Die zweite Islamkonferenz fand unter der Leitung von Herrn Schäuble in Berlin statt. Ausführliche Berichte sind auf jeder Nachrichtenwebseite zu finden. Hier einige zur Auswahl: Netzeitung, FTD, Welt Online.

Was mir aber persönlich ins Auge gestochen ist, dass der frühere Verfassungsrichter Ernst Gottfried Mahrenholz die Meinung vertritt, dass das Kopftuchverbot Kopftuch die Integration nicht hindert. Er befürwortet zudem, dass muslimische Lehrerinnen ein Kopftuch im Unterricht tragen dürfen:

«Das fördert die Integration.» Durch Verbote «machen wir das Kopftuch zu einem Symbol einer muslimischen Identität statt zu einem Symbol der Integration». Der Jurist sprach Eltern auch das Recht zu, ihre Kinder von gemischt- geschlechtlichen Sportstunden fern zu halten, wie es der Koordinierungsrat der Muslime fordert. «Integration hat eine einfache Philosophie: Respekt der Muslime vor unserer Rechtsordnung, Respekt der Mehrheitsgesellschaft vor ihrer Kultur», sagte Mahrenholz (WA, sueddeutsche).
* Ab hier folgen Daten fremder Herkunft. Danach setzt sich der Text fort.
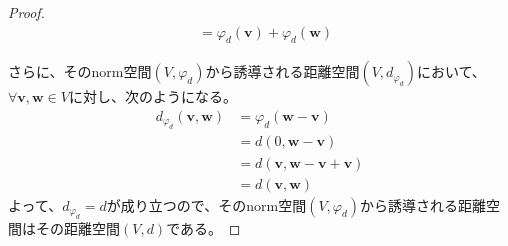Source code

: \documentclass[dvipdfmx]{jsarticle}
\begin{document}
\begin{proof}
\begin{align*}
&= \varphi_{d}\left( \mathbf{v} \right) + \varphi_{d}\left( \mathbf{w} \right)
\end{align*}\par
さらに、そのnorm空間$\left( V,\varphi_{d} \right)$から誘導される距離空間$\left( V,d_{\varphi_{d}} \right)$において、$\forall\mathbf{v},\mathbf{w} \in V$に対し、次のようになる。
\begin{align*}
d_{\varphi_{d}}\left( \mathbf{v},\mathbf{w} \right) &= \varphi_{d}\left( \mathbf{w} - \mathbf{v} \right)\\
&= d\left( 0,\mathbf{w} - \mathbf{v} \right)\\
&= d\left( \mathbf{v},\mathbf{w} - \mathbf{v} + \mathbf{v} \right)\\
&= d\left( \mathbf{v},\mathbf{w} \right)
\end{align*}
よって、$d_{\varphi_{d}} = d$が成り立つので、そのnorm空間$\left( V,\varphi_{d} \right)$から誘導される距離空間はその距離空間$(V,d)$である。
\end{proof}
\end{document}
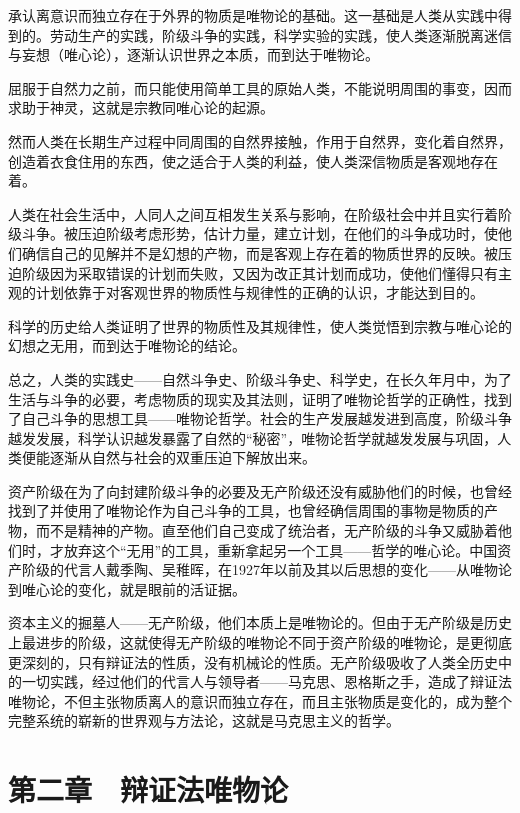 承认离意识而独立存在于外界的物质是唯物论的基础。这一基础是人类从实践中得到的。劳动生产的实践，阶级斗争的实践，科学实验的实践，使人类逐渐脱离迷信与妄想（唯心论），逐渐认识世界之本质，而到达于唯物论。

屈服于自然力之前，而只能使用简单工具的原始人类，不能说明周围的事变，因而求助于神灵，这就是宗教同唯心论的起源。

然而人类在长期生产过程中同周围的自然界接触，作用于自然界，变化着自然界，创造着衣食住用的东西，使之适合于人类的利益，使人类深信物质是客观地存在着。

人类在社会生活中，人同人之间互相发生关系与影响，在阶级社会中并且实行着阶级斗争。被压迫阶级考虑形势，估计力量，建立计划，在他们的斗争成功时，使他们确信自己的见解并不是幻想的产物，而是客观上存在着的物质世界的反映。被压迫阶级因为采取错误的计划而失败，又因为改正其计划而成功，使他们懂得只有主观的计划依靠于对客观世界的物质性与规律性的正确的认识，才能达到目的。

科学的历史给人类证明了世界的物质性及其规律性，使人类觉悟到宗教与唯心论的幻想之无用，而到达于唯物论的结论。

总之，人类的实践史——自然斗争史、阶级斗争史、科学史，在长久年月中，为了生活与斗争的必要，考虑物质的现实及其法则，证明了唯物论哲学的正确性，找到了自己斗争的思想工具——唯物论哲学。社会的生产发展越发进到高度，阶级斗争越发发展，科学认识越发暴露了自然的“秘密”，唯物论哲学就越发发展与巩固，人类便能逐渐从自然与社会的双重压迫下解放出来。

资产阶级在为了向封建阶级斗争的必要及无产阶级还没有威胁他们的时候，也曾经找到了并使用了唯物论作为自己斗争的工具，也曾经确信周围的事物是物质的产物，而不是精神的产物。直至他们自己变成了统治者，无产阶级的斗争又威胁着他们时，才放弃这个“无用”的工具，重新拿起另一个工具——哲学的唯心论。中国资产阶级的代言人戴季陶、吴稚晖，在1927年以前及其以后思想的变化——从唯物论到唯心论的变化，就是眼前的活证据。

资本主义的掘墓人——无产阶级，他们本质上是唯物论的。但由于无产阶级是历史上最进步的阶级，这就使得无产阶级的唯物论不同于资产阶级的唯物论，是更彻底更深刻的，只有辩证法的性质，没有机械论的性质。无产阶级吸收了人类全历史中的一切实践，经过他们的代言人与领导者——马克思、恩格斯之手，造成了辩证法唯物论，不但主张物质离人的意识而独立存在，而且主张物质是变化的，成为整个完整系统的崭新的世界观与方法论，这就是马克思主义的哲学。

\section{第二章　辩证法唯物论}

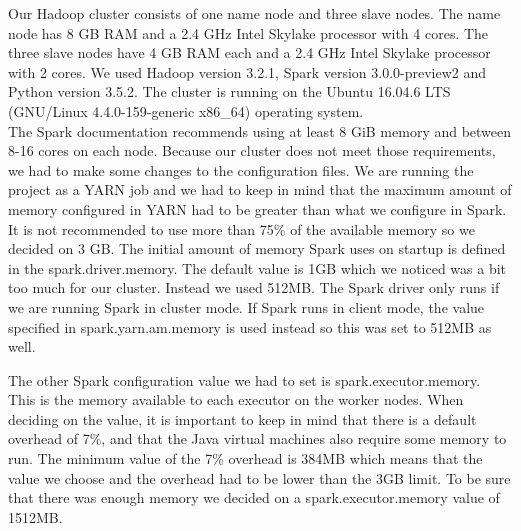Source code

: Our Hadoop cluster consists of one name node and three slave nodes.
The name node has 8 GB RAM and a 2.4 GHz Intel Skylake processor with 4 cores.
The three slave nodes have 4 GB RAM each and a 2.4 GHz Intel Skylake processor with 2 cores.
We used Hadoop version 3.2.1, Spark version 3.0.0-preview2 and Python version 3.5.2. The cluster is running on the Ubuntu 16.04.6 LTS (GNU/Linux 4.4.0-159-generic x86\_64) operating system.
\\
The Spark documentation recommends using at least 8 GiB memory and between 8-16 cores on each node\cite{SparkHardware}. Because our cluster does not meet those requirements, we had to make some changes to the configuration files. We are running the project as a YARN job and we had to keep in mind that the maximum amount of memory configured in YARN had to be greater than what we configure in Spark. It is not recommended to use more than 75\% of the available memory so we decided on 3 GB. The initial amount of memory Spark uses on startup is defined in the spark.driver.memory. The default value is 1GB which we noticed was a bit too much for our cluster. Instead we used 512MB. The Spark driver only runs if we are running Spark in cluster mode. If Spark runs in client mode, the value specified in spark.yarn.am.memory is used instead so this was set to 512MB as well. 

The other Spark configuration value we had to set is spark.executor.memory. This is the memory available to each executor on the worker nodes. When deciding on the value, it is important to keep in mind that there is a default overhead of 7\%, and that the Java virtual machines also require some memory to run. The minimum value of the 7\% overhead is 384MB\cite{SparkOverhead} which means that the value we choose and the overhead had to be lower than the 3GB limit. To be sure that there was enough memory we decided on a spark.executor.memory value of 1512MB.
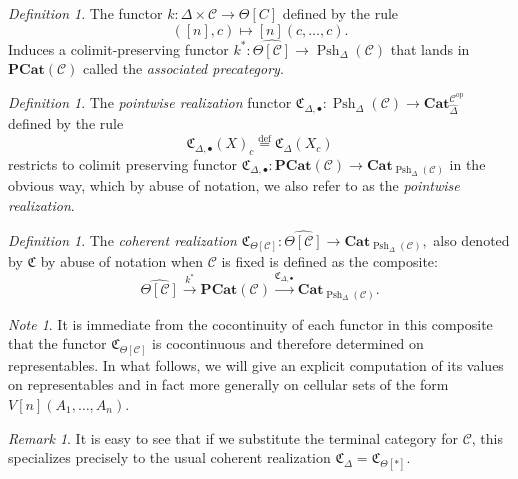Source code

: \documentclass[leqno]{article}
\numberwithin{equation}{subsection}
\theoremstyle{plain}   %
\theoremstyle{remark}
\newtheorem{rem}[equation]{Remark}
\newtheorem{note}[equation]{Note}
\newtheorem{defn}[equation]{Definition}
\theoremstyle{plain}
\newcommand{\op}{\ensuremath{\mathrm{op}}}
\newcommand{\Cat}{\ensuremath{\mathbf{Cat}}}
\newcommand{\psh}[1]{\ensuremath{\widehat{#1}}}
\renewcommand{\C}{\ensuremath{\mathcal{C}}}
\newcommand{\defeq}{\overset{\mathrm{def}}=}
\newcommand{\cellset}{\ensuremath{\widehat{\Theta[\mathcal{C}]}}}
\newcommand{\spsh}{\ensuremath{\operatorname{Psh}_\Delta(\mathcal{C})}}
\begin{document}
\begin{defn}
	The functor \(k: \Delta \times \C\to \Theta[C]\) defined by the rule 
	\[
		([n],c) \mapsto [n](c,\dots,c).
	\]
	Induces a colimit-preserving functor \(k^\ast: \cellset \to \spsh\) that lands in \(\mathbf{PCat}(\C)\) called the \emph{associated precategory}.
\end{defn}

\begin{defn}\label{pointwisedefn}
	The \emph{pointwise realization} functor \(\mathfrak{C}_{\Delta,\bullet}: \spsh \to \Cat_{\psh{\Delta}}^{\C^\op}\) defined by the rule 
	\[
		\mathfrak{C}_{\Delta,\bullet}(X)_c \defeq \mathfrak{C}_{\Delta}(X_c)
	\]
		restricts to colimit preserving functor \(\mathfrak{C}_{\Delta,\bullet}: \mathbf{PCat}(\C) \to \Cat_{\spsh}\) in the obvious way, which by abuse of notation, we also refer to as the \emph{pointwise realization}.
\end{defn}

\begin{defn}
	The \emph{coherent realization} \(\mathfrak{C}_{\Theta[\C]}:\cellset \to \Cat_{\spsh},\) also denoted by \(\mathfrak{C}\) by abuse of notation when \(\C\) is fixed is defined as the composite: 
	\[
		\cellset \xrightarrow{k^\ast} \mathbf{PCat}(\C) \xrightarrow{\mathfrak{C}_{\Delta,\bullet}} \Cat_{\spsh}.
	\] 
\end{defn}
\begin{note}
	It is immediate from the cocontinuity of each functor in this composite that the functor \(\mathfrak{C}_{\Theta[\C]}\) is cocontinuous and therefore determined on representables. In what follows, we will give an explicit computation of its values on representables and in fact more generally on cellular sets of the form \(V[n](A_1,\dots,A_n)\).
\end{note}
\begin{rem}
	It is easy to see that if we substitute the terminal category for \(\C\), this specializes precisely to the usual coherent realization \(\mathfrak{C}_{\Delta} = \mathfrak{C}_{\Theta[\ast]}\).  
\end{rem}
\end{document}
Das ist meiner Auffassung nach genau der richtige Ansatz, wenn man in Frieden und Harmonie miteinander für dieses Land leben möchte. Unterwanderungsparanoia wie der Spiegel versucht zu schreien, finde ich lächerlich, wenn man bedenkt, dass die Muslime mit etwa 3,5 Millionen nicht einmal 3% der Bevölkerung ausmachen.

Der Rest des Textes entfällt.